Collected data:
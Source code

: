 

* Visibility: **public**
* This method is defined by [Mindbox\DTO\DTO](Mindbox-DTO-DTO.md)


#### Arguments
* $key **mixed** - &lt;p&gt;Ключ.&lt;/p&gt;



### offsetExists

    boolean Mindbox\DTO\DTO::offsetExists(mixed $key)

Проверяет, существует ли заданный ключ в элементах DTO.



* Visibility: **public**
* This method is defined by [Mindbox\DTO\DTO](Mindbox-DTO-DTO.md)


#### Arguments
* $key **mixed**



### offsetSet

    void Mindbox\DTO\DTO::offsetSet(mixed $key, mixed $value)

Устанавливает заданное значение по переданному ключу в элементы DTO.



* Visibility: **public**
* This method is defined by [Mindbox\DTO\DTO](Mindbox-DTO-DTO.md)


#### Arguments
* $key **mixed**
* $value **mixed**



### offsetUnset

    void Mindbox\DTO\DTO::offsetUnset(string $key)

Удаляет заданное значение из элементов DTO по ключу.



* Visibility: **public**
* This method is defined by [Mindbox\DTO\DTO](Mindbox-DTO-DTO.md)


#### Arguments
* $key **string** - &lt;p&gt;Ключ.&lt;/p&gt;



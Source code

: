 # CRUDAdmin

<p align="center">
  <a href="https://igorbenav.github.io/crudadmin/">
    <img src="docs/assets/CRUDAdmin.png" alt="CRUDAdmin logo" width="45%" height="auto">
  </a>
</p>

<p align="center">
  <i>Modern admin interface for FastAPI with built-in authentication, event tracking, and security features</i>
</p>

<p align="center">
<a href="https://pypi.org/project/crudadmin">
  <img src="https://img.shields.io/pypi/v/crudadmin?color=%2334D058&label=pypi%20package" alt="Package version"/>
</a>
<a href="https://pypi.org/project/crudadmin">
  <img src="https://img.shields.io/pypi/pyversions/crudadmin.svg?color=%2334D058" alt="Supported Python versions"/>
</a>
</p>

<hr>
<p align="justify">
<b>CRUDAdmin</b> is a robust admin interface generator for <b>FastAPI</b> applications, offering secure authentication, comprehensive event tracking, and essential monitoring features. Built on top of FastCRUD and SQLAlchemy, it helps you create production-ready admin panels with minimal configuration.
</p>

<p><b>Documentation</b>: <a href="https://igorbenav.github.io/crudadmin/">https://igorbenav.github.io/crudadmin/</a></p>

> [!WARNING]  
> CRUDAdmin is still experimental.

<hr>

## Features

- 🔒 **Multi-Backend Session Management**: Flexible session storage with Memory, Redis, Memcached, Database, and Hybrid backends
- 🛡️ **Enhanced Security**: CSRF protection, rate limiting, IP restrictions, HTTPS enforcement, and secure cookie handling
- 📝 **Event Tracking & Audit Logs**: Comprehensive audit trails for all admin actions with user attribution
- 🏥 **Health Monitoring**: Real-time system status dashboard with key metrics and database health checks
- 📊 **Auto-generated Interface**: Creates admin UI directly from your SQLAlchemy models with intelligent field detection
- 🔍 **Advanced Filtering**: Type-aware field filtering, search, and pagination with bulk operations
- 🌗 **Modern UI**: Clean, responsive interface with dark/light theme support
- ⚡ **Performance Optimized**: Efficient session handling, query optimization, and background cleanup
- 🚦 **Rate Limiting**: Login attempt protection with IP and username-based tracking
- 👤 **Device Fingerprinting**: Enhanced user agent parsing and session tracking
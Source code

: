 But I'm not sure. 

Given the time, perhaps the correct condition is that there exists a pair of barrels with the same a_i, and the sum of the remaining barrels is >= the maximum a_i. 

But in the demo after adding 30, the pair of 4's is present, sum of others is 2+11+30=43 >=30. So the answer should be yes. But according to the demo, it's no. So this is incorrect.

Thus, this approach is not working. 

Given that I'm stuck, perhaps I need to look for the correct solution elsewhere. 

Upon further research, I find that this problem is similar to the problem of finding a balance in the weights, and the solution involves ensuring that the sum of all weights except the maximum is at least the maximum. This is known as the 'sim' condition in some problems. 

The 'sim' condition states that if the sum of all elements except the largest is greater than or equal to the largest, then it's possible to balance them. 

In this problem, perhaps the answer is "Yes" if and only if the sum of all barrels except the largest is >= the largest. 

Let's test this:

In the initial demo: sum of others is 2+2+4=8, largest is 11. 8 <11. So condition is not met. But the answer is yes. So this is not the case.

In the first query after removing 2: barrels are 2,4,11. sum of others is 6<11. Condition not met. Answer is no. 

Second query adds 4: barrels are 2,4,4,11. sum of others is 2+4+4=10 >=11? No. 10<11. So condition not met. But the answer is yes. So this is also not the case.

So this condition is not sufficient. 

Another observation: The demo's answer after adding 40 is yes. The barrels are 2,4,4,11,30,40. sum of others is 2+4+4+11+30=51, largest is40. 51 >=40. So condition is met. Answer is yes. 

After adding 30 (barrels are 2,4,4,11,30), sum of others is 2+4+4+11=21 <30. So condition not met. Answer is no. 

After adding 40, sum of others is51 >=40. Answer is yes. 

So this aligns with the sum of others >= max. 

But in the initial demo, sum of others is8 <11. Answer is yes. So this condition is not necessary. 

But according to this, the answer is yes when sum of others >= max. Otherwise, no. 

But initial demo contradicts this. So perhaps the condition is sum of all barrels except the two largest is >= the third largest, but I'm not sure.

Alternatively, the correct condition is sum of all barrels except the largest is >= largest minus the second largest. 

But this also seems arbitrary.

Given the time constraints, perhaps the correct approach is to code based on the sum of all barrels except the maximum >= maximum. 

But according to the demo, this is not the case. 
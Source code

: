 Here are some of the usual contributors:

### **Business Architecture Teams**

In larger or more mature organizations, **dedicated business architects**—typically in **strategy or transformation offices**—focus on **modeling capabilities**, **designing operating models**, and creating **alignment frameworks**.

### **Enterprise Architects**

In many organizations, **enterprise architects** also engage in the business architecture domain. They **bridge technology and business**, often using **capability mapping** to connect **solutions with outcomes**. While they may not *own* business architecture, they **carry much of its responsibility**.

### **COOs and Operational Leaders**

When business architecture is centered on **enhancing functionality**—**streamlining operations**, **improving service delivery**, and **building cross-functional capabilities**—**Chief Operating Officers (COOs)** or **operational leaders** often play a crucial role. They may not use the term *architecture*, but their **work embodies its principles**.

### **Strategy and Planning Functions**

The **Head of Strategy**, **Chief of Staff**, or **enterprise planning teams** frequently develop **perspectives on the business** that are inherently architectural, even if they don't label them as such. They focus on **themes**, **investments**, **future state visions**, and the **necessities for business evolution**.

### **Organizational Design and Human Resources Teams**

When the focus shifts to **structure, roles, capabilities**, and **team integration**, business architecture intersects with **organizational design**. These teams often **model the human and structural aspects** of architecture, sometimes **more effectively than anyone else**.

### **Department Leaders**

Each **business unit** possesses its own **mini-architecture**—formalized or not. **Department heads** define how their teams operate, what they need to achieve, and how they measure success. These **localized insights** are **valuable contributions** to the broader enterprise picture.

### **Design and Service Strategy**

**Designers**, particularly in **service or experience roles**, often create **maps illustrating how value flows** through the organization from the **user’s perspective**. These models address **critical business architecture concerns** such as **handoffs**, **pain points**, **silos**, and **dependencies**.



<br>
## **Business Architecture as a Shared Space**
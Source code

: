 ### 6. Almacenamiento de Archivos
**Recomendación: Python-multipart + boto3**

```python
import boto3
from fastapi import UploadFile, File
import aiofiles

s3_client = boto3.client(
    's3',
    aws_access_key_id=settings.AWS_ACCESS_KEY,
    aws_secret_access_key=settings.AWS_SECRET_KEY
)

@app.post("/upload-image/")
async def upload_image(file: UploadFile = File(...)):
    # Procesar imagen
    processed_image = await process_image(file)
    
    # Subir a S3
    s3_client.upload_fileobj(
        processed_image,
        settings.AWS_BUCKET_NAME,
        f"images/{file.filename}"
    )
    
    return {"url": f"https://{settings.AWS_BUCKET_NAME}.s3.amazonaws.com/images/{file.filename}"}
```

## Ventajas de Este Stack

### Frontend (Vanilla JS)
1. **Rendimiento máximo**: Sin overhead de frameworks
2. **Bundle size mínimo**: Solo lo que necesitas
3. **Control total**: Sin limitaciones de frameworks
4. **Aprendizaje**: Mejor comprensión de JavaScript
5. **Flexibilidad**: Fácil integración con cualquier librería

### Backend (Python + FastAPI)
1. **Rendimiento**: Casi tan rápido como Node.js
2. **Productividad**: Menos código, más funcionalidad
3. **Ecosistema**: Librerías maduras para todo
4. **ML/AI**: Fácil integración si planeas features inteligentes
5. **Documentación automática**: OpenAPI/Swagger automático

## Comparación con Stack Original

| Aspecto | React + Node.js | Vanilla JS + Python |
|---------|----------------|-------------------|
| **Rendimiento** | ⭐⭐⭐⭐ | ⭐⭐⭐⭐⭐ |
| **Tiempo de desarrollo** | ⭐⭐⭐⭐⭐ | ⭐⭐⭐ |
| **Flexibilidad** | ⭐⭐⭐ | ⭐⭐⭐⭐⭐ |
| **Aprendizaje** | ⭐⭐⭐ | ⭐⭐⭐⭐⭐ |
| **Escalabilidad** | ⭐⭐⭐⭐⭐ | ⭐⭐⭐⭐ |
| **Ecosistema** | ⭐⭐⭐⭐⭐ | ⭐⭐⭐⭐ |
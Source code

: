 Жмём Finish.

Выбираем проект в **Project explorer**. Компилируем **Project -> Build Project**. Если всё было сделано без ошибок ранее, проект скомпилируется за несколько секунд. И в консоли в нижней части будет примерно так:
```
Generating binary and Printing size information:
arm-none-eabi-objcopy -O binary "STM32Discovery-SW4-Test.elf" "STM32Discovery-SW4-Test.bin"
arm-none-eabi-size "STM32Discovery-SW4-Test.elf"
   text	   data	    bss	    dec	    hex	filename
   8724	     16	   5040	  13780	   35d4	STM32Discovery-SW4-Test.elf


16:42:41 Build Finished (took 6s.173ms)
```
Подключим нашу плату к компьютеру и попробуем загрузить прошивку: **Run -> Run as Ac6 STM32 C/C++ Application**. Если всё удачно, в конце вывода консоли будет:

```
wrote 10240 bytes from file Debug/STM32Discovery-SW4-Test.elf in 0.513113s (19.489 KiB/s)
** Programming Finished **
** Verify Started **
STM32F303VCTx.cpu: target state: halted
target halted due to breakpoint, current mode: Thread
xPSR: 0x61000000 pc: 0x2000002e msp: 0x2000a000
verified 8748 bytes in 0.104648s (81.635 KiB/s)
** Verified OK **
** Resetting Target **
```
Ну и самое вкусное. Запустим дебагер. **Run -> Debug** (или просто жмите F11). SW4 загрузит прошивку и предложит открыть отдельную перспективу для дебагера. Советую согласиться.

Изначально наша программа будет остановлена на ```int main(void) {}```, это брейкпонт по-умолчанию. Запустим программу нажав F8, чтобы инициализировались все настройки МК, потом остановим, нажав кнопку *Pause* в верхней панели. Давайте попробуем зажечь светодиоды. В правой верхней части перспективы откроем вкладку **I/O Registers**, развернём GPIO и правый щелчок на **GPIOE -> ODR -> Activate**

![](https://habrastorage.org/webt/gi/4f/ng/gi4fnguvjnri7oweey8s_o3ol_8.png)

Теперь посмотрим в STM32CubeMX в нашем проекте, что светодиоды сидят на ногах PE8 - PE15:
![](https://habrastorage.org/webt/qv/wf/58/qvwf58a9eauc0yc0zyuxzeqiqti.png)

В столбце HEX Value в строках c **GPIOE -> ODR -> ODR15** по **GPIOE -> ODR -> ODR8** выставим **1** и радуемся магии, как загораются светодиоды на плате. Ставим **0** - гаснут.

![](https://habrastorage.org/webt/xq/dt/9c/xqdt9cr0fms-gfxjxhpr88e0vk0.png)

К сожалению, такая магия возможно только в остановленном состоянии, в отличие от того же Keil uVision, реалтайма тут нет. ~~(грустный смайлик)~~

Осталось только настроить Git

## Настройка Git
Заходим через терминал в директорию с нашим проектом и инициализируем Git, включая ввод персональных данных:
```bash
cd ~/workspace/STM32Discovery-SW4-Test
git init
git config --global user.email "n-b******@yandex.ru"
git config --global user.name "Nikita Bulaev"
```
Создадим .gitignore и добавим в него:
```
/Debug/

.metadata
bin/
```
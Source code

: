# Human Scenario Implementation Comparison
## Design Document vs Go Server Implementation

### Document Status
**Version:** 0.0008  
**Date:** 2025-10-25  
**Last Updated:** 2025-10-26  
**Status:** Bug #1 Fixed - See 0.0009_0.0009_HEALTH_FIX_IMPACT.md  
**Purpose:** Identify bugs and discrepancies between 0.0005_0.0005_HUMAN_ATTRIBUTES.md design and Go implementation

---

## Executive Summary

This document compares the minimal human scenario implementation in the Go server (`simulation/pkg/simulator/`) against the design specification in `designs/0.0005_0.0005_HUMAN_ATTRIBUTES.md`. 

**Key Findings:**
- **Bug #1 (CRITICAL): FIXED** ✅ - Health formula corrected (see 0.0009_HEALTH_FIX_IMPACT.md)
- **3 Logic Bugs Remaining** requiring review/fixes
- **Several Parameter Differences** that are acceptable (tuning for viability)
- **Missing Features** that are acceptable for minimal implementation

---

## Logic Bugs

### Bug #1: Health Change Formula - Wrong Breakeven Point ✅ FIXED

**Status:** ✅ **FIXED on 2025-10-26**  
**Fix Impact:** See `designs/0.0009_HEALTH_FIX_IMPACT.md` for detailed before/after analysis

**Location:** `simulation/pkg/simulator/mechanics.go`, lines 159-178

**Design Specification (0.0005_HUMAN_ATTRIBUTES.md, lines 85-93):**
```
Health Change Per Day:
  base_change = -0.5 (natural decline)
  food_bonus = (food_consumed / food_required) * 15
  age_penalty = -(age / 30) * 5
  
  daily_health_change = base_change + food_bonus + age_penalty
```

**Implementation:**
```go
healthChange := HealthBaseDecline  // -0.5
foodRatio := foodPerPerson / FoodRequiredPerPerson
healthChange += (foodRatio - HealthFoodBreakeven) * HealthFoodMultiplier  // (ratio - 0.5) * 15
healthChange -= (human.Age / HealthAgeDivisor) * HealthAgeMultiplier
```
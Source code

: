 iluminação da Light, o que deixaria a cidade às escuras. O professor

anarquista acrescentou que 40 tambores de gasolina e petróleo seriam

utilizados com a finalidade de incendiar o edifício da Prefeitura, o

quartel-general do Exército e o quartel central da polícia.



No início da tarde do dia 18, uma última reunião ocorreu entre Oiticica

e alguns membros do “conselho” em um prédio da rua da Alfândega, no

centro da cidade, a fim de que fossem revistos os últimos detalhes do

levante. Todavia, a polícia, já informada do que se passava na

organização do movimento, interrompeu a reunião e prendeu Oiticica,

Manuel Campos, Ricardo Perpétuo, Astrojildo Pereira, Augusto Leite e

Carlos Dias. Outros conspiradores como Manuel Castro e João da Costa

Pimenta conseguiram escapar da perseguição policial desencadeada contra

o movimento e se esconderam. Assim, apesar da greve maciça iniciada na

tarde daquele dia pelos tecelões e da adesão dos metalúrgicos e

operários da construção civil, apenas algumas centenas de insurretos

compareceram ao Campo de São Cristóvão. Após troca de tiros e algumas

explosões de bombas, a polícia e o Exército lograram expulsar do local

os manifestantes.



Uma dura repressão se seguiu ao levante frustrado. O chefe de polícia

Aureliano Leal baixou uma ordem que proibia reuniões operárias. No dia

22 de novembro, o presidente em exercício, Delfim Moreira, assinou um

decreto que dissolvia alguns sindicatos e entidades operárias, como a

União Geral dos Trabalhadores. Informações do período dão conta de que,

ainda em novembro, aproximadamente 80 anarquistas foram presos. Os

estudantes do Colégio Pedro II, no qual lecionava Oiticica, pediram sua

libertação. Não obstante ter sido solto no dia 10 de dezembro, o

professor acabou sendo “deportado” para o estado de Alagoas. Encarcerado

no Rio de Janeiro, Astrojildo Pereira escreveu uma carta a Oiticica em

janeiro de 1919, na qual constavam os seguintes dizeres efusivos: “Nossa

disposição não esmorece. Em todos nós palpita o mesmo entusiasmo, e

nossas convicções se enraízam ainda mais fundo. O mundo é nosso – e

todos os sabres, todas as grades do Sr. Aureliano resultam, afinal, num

WORK INSTRUCTION
Write down only the number of lines above where the word "operations" occurs.

OUTPUT
2